Ketakutan yang berlebihan akan membunuh ekonomi. Sebaliknya keterbukaan yang tidak terkontrol akan membunuh semakin banyak rakyat.

Setelah Idul fitri lewat, Masyarakat sudah tidak sabar untuk balik ke kehidupan normal lagi. Masyarakat seolah sudah tidak peduli lagi terhadap pandemu. Masyarakat tidak peduli bahwa penyakit mematikan itu masih ada di sekitar kita.

Jalanan penuh sesak dimana-mana. Pengunjung mal membludak. Pasar-pasar penuh dengan pedagang yang berdesakan dengan pembeli. Masjid dan musola penuh dengan jamaah.

Rasanya perang sudah dianggap selesai. Bukan hanya di Indonesia, tapi di seluruh dunia. Belum tahu siapa pemenangnya. Tapi, sudah ada gencatan senjata untuk hidup berdampingan secara damai dengan musuh yang tidak terlihat itu.

Kita harus belajar secara teliti supaya tidak berakibat fatal dalam mengambil langkah. Herd immunity gagal di Swedia. Taiwan, bukan anggota WHO, tapi sukses mengatasi pandemi. Jepang yang standar tradisi kebersihannya tinggi terbukti sukses mengatasi pandemi.

Amerika tidak menerapkan lockdown total, dan sekarang sudah sangat bernafsu untuk membuka diri kembali. Kebijakan ini memicu pro-kontra yang sangat dalam, dan New York Times menentangnya dengan memaparkan daftar 100 ribu nyawa yang telah melayang.

Indonesia harus berhati-hati, karena tiap negara mempunyai problem yang berbeda. Masih harus dikaji serius apakah bonus demografik akan membantu Indonesia mengatasi krisis dengan membebaskan usia produktif untuk bekerja kembali. Tidak ada studi komprehensif yang mendukung pandangan ini.

Jepang mempunyai postur demografik seperti piramida terbalik dengan jumlah tenaga produktif berada di bawah dan harus mendukung orang-orang tua non produktif yang jumlahnya jauh lebih besar.
Faktor budaya menjadi kunci sukses Jepang. Standar higenitas tinggi, budaya kebersihan tinggi, budaya memakai masker sudah lama diterapkan setiap musim flu, dan budaya melepas sepatu saat masuk rumah masih diterapkan secara luas.

Dan, yang tak kalah penting, orang Jepang rata-rata tidak suka banyak omong di tempat umum, dan karena itu risiko droplet dari air ludah yang muncrat lebih kecil. Inilah yang menjadi faktor rendahnya tingkat penularan.

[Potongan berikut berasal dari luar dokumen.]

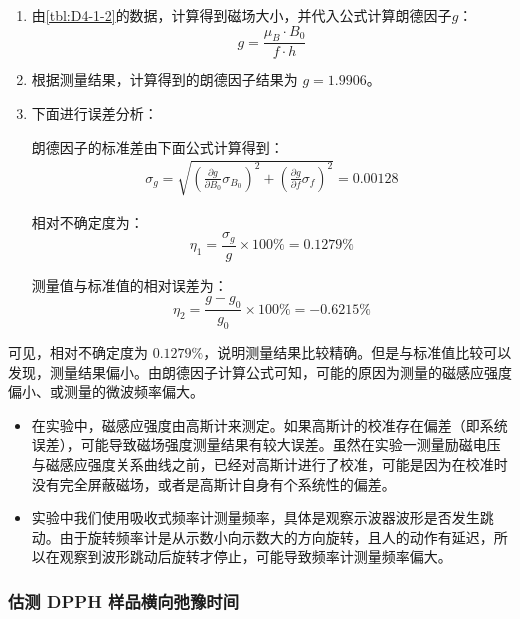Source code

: \documentclass[dvipsnames, svgnames,a4paper,11pt]{article}
\begin{document}
		\begin{enumerate}
			\item 由\cref{tbl:D4-1-2}的数据，计算得到磁场大小，并代入公式计算朗德因子$g$：
				\[
					g = \frac{\mu_B \cdot B_0}{f \cdot h}
				\]

			\item 根据测量结果，计算得到的朗德因子结果为 $g = 1.9906$。
			
			\item 下面进行误差分析：
			
				朗德因子的标准差由下面公式计算得到：
				\begin{align*}
					\sigma_g = \sqrt{(\frac{\partial g}{\partial B_0} \sigma_{B_0})^2 + (\frac{\partial g}{\partial f} \sigma_f)^2} = 0.00128
				\end{align*}
				
				相对不确定度为：
				\[
					\eta_1 = \frac{\sigma_g}{g} \times 100 \% = 0.1279 \%
				\]

				测量值与标准值的相对误差为：
				\[
					\eta_2 = \frac{g - g_0}{g_0} \times 100 \% = -0.6215 \%
				\]
			
		\end{enumerate}

		可见，相对不确定度为 $0.1279 \%$，说明测量结果比较精确。但是与标准值比较可以发现，测量结果偏小。由朗德因子计算公式可知，可能的原因为测量的磁感应强度偏小、或测量的微波频率偏大。

		\begin{itemize}
			\item 在实验中，磁感应强度由高斯计来测定。如果高斯计的校准存在偏差（即系统误差），可能导致磁场强度测量结果有较大误差。虽然在实验一测量励磁电压与磁感应强度关系曲线之前，已经对高斯计进行了校准，可能是因为在校准时没有完全屏蔽磁场，或者是高斯计自身有个系统性的偏差。
			\item 实验中我们使用吸收式频率计测量频率，具体是观察示波器波形是否发生跳动。由于旋转频率计是从示数小向示数大的方向旋转，且人的动作有延迟，所以在观察到波形跳动后旋转才停止，可能导致频率计测量频率偏大。
		\end{itemize}







	\subsubsection{估测 DPPH 样品横向弛豫时间}
		
\end{document}
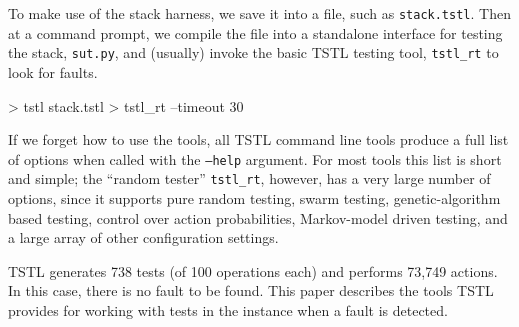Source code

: To make use of the stack harness, we save it into a file, such
as {\tt stack.tstl}.  Then at a command prompt, we compile the file into
a standalone interface for testing the stack, {\tt sut.py}, and
(usually) invoke the basic TSTL testing tool, {\tt tstl\_rt} to look for faults.

{\scriptsize
\begin{code}
 > tstl stack.tstl
 > tstl\_rt --timeout 30
\end{code}
}

If we forget how to use the tools, all TSTL command line tools
produce a full list of options when called with the {\tt --help}
argument.  For most tools this list is short and simple; the ``random
tester'' {\tt tstl\_rt}, however, has a very large number of options,
since it supports pure random testing, swarm testing,
genetic-algorithm based testing, control over action probabilities,
Markov-model driven testing, and a large array of other configuration settings.

TSTL generates 738 tests (of 100 operations each) and performs
73,749 actions.  In this case, there is no fault to be found.  This
paper describes the tools TSTL provides for working with tests in the
instance when a fault is detected.

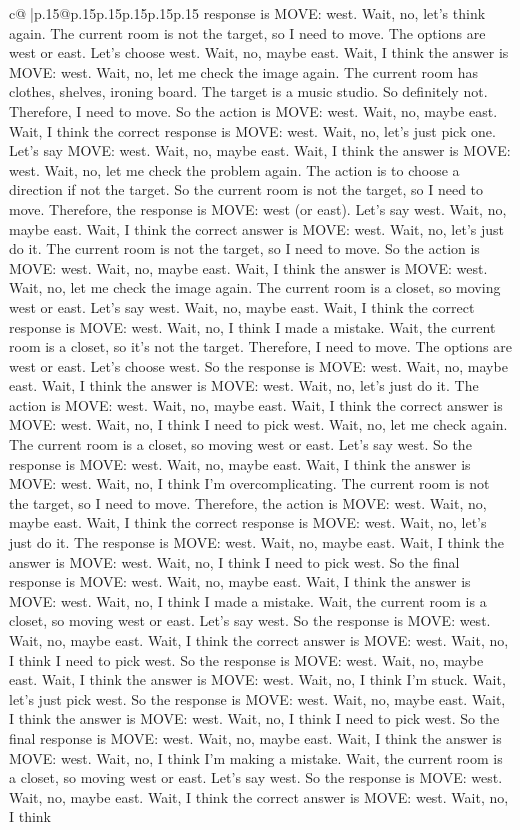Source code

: \documentclass{article}
\begin{document}
{\begin{supertabular}{c@{$\;$}|p{.15\linewidth}@{}p{.15\linewidth}p{.15\linewidth}p{.15\linewidth}p{.15\linewidth}p{.15\linewidth}}
{{{response is MOVE: west. Wait, no, let's think again. The current room is not the target, so I need to move. The options are west or east. Let's choose west. Wait, no, maybe east. Wait, I think the answer is MOVE: west. Wait, no, let me check the image again. The current room has clothes, shelves, ironing board. The target is a music studio. So definitely not. Therefore, I need to move. So the action is MOVE: west. Wait, no, maybe east. Wait, I think the correct response is MOVE: west. Wait, no, let's just pick one. Let's say MOVE: west. Wait, no, maybe east. Wait, I think the answer is MOVE: west. Wait, no, let me check the problem again. The action is to choose a direction if not the target. So the current room is not the target, so I need to move. Therefore, the response is MOVE: west (or east). Let's say west. Wait, no, maybe east. Wait, I think the correct answer is MOVE: west. Wait, no, let's just do it. The current room is not the target, so I need to move. So the action is MOVE: west. Wait, no, maybe east. Wait, I think the answer is MOVE: west. Wait, no, let me check the image again. The current room is a closet, so moving west or east. Let's say west. Wait, no, maybe east. Wait, I think the correct response is MOVE: west. Wait, no, I think I made a mistake. Wait, the current room is a closet, so it's not the target. Therefore, I need to move. The options are west or east. Let's choose west. So the response is MOVE: west. Wait, no, maybe east. Wait, I think the answer is MOVE: west. Wait, no, let's just do it. The action is MOVE: west. Wait, no, maybe east. Wait, I think the correct answer is MOVE: west. Wait, no, I think I need to pick west. Wait, no, let me check again. The current room is a closet, so moving west or east. Let's say west. So the response is MOVE: west. Wait, no, maybe east. Wait, I think the answer is MOVE: west. Wait, no, I think I'm overcomplicating. The current room is not the target, so I need to move. Therefore, the action is MOVE: west. Wait, no, maybe east. Wait, I think the correct response is MOVE: west. Wait, no, let's just do it. The response is MOVE: west. Wait, no, maybe east. Wait, I think the answer is MOVE: west. Wait, no, I think I need to pick west. So the final response is MOVE: west. Wait, no, maybe east. Wait, I think the answer is MOVE: west. Wait, no, I think I made a mistake. Wait, the current room is a closet, so moving west or east. Let's say west. So the response is MOVE: west. Wait, no, maybe east. Wait, I think the correct answer is MOVE: west. Wait, no, I think I need to pick west. So the response is MOVE: west. Wait, no, maybe east. Wait, I think the answer is MOVE: west. Wait, no, I think I'm stuck. Wait, let's just pick west. So the response is MOVE: west. Wait, no, maybe east. Wait, I think the answer is MOVE: west. Wait, no, I think I need to pick west. So the final response is MOVE: west. Wait, no, maybe east. Wait, I think the answer is MOVE: west. Wait, no, I think I'm making a mistake. Wait, the current room is a closet, so moving west or east. Let's say west. So the response is MOVE: west. Wait, no, maybe east. Wait, I think the correct answer is MOVE: west. Wait, no, I think }}}
\end{supertabular}}
\end{document}
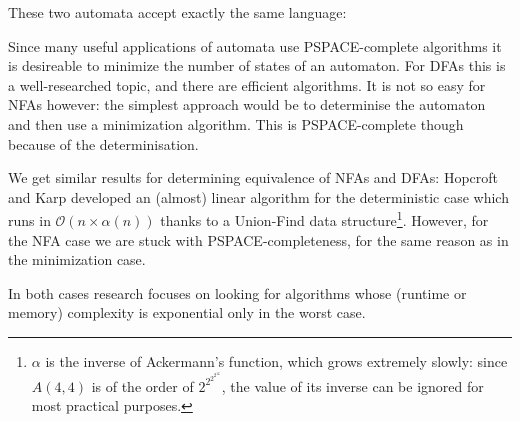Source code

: \begin{example}
  These two automata accept exactly the same language:\\
  \center
\end{example}

Since many useful applications of automata use PSPACE-complete algorithms it
is desireable to minimize the number of states of an automaton.
For DFAs this is a well-researched topic, and there are efficient algorithms.
It is not so easy for NFAs however: the simplest approach would be to
determinise the automaton and then use a minimization algorithm.
This is PSPACE-complete though because of the determinisation.

We get similar results for determining equivalence of NFAs and DFAs:
Hopcroft and Karp developed an (almost) linear algorithm for the deterministic
case which runs in $\mathcal{O}(n \times \alpha(n))$ thanks to a
Union-Find data structure\footnote{$\alpha$ is the inverse of Ackermann's
function, which grows extremely slowly: since $A(4, 4)$ is of the order of
$2^{2^{2^{2^{16}}}}$, the value of its inverse can be ignored for
most practical purposes.}.
However, for the NFA case we are stuck with PSPACE-completeness, for the same
reason as in the minimization case.

In both cases research focuses on looking for algorithms whose
(runtime or memory) complexity is exponential only in the worst case.

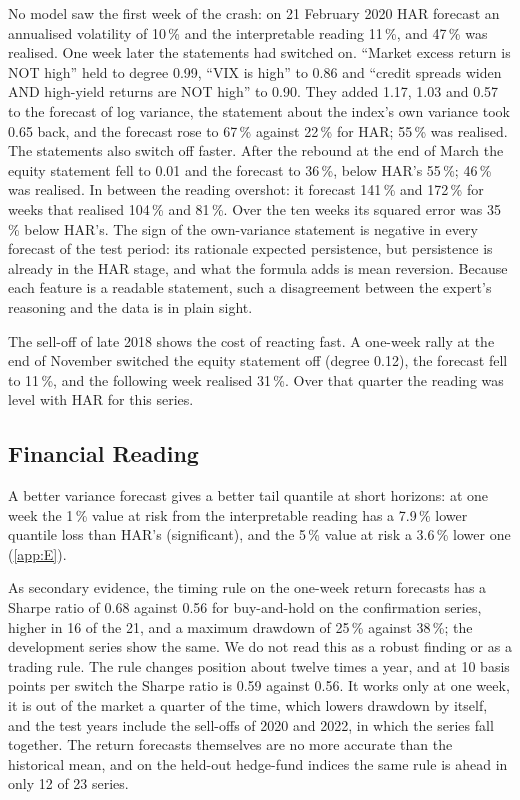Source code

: \documentclass[review]{elsarticle}
\begin{document}
No model saw the first week of the crash: on 21 February 2020 HAR forecast an annualised volatility of 10\,\% and the interpretable reading 11\,\%, and 47\,\% was realised. One week later the statements had switched on. ``Market excess return is NOT high'' held to degree 0.99, ``VIX is high'' to 0.86 and ``credit spreads widen AND high-yield returns are NOT high'' to 0.90. They added 1.17, 1.03 and 0.57 to the forecast of log variance, the statement about the index's own variance took 0.65 back, and the forecast rose to 67\,\% against 22\,\% for HAR; 55\,\% was realised. The statements also switch off faster. After the rebound at the end of March the equity statement fell to 0.01 and the forecast to 36\,\%, below HAR's 55\,\%; 46\,\% was realised. In between the reading overshot: it forecast 141\,\% and 172\,\% for weeks that realised 104\,\% and 81\,\%. Over the ten weeks its squared error was 35\,\% below HAR's. The sign of the own-variance statement is negative in every forecast of the test period: its rationale expected persistence, but persistence is already in the HAR stage, and what the formula adds is mean reversion. Because each feature is a readable statement, such a disagreement between the expert's reasoning and the data is in plain sight.

The sell-off of late 2018 shows the cost of reacting fast. A one-week rally at the end of November switched the equity statement off (degree 0.12), the forecast fell to 11\,\%, and the following week realised 31\,\%. Over that quarter the reading was level with HAR for this series.

\subsection{Financial Reading}\label{sec:6.4}

A better variance forecast gives a better tail quantile at short horizons: at one week the 1\,\% value at risk from the interpretable reading has a 7.9\,\% lower quantile loss than HAR's (significant), and the 5\,\% value at risk a 3.6\,\% lower one (\ref{app:E}).

As secondary evidence, the timing rule on the one-week return forecasts has a Sharpe ratio of 0.68 against 0.56 for buy-and-hold on the confirmation series, higher in 16 of the 21, and a maximum drawdown of 25\,\% against 38\,\%; the development series show the same. We do not read this as a robust finding or as a trading rule. The rule changes position about twelve times a year, and at 10 basis points per switch the Sharpe ratio is 0.59 against 0.56. It works only at one week, it is out of the market a quarter of the time, which lowers drawdown by itself, and the test years include the sell-offs of 2020 and 2022, in which the series fall together. The return forecasts themselves are no more accurate than the historical mean, and on the held-out hedge-fund indices the same rule is ahead in only 12 of 23 series.
\end{document}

Amerika terserang obesitas nasional yang parah. Satu dari empat orang dewasa Amerika masuk kategori obes. Presiden Trump berusia 71 tahun, tinggi badan 1,90 meter, dan berat badan 108 kilogram jelas masuk kategori obes. Karena itu Amerika masuk negara berisiko tinggi.

Wilayah Afrika relatif rendah tingkat risikonya karena virus mengalami mutasi kecil sehingga ada kemungkinan tidak seganas di wilayah lain. Ada kemungkinan cuaca yang panas menjadi faktor pembeda. Mudah-mudahan ini menjadi kabar baik bagi Indonesia.

Sambil menunggu vaksin ditemukan dan sistem pelayanan kesehatan ditingkatkan, masyarakat terlihat sudah tidak sabar untuk kembali ke new normal. Sampai sekarang belum ada satu vaksin pun yang ditemukan. Salah satu studi mengenai kekebalan justru membuktikan bahwa kekebalan hanya bertahan enam bulan dan bisa kambuh lagi.

Dua minggu ke depan akan menjadi “the moment of truth” bagi Indonesia. Terjadi ledakan warga sebelum lebaran di pelbagai pasar dan pusat perbelanjaan, juga terjadi ledakan interaksi warga di saat lebaran, yang menimbulkan kekhawatiran akan bermunculan klaster-klaster baru, sampai-sampai banyak yang angkat tangan dan berteriak, “Terserah”.